[Rendered images with source text]
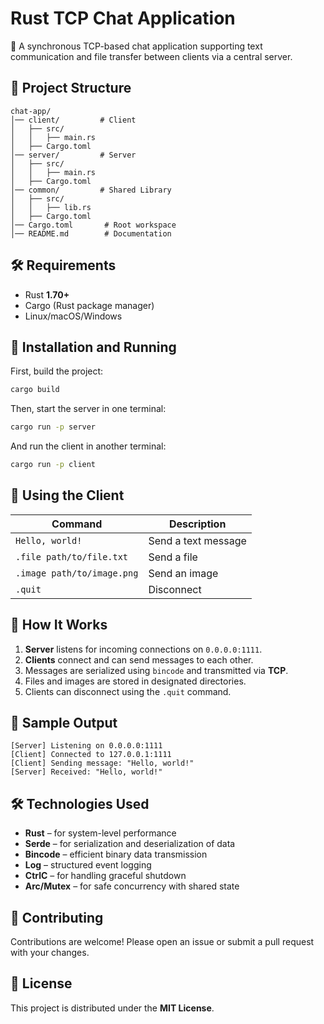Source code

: # Rust TCP Chat Application

📡 A synchronous TCP-based chat application supporting text communication and file transfer between clients via a central server.

## 📁 Project Structure

```plaintext
chat-app/
│── client/         # Client
│   ├── src/
│   │   ├── main.rs
│   ├── Cargo.toml
│── server/         # Server
│   ├── src/
│   │   ├── main.rs
│   ├── Cargo.toml
│── common/         # Shared Library
│   ├── src/
│   │   ├── lib.rs
│   ├── Cargo.toml
│── Cargo.toml       # Root workspace
│── README.md        # Documentation
```

## 🛠 Requirements

- Rust **1.70+**
- Cargo (Rust package manager)
- Linux/macOS/Windows

## 🚀 Installation and Running

First, build the project:

```sh
cargo build
```

Then, start the server in one terminal:

```sh
cargo run -p server
```

And run the client in another terminal:

```sh
cargo run -p client
```

## 💬 Using the Client

| Command                    | Description         |
| -------------------------- | ------------------- |
| `Hello, world!`            | Send a text message |
| `.file path/to/file.txt`   | Send a file         |
| `.image path/to/image.png` | Send an image       |
| `.quit`                    | Disconnect          |

## 🔧 How It Works

1. **Server** listens for incoming connections on `0.0.0.0:1111`.
2. **Clients** connect and can send messages to each other.
3. Messages are serialized using `bincode` and transmitted via **TCP**.
4. Files and images are stored in designated directories.
5. Clients can disconnect using the `.quit` command.

## 📜 Sample Output

```plaintext
[Server] Listening on 0.0.0.0:1111
[Client] Connected to 127.0.0.1:1111
[Client] Sending message: "Hello, world!"
[Server] Received: "Hello, world!"
```

## 🛠 Technologies Used

- **Rust** – for system-level performance
- **Serde** – for serialization and deserialization of data
- **Bincode** – efficient binary data transmission
- **Log** – structured event logging
- **CtrlC** – for handling graceful shutdown
- **Arc/Mutex** – for safe concurrency with shared state

## 🤝 Contributing

Contributions are welcome! Please open an issue or submit a pull request with your changes.

## 📜 License

This project is distributed under the **MIT License**.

## [PROBLEM TO WORK ON]
Return each line of the records above in which the word "terminal" occurs.

## [OUTPUT OF THE TASK]
Then, start the server in one terminal:
And run the client in another terminal:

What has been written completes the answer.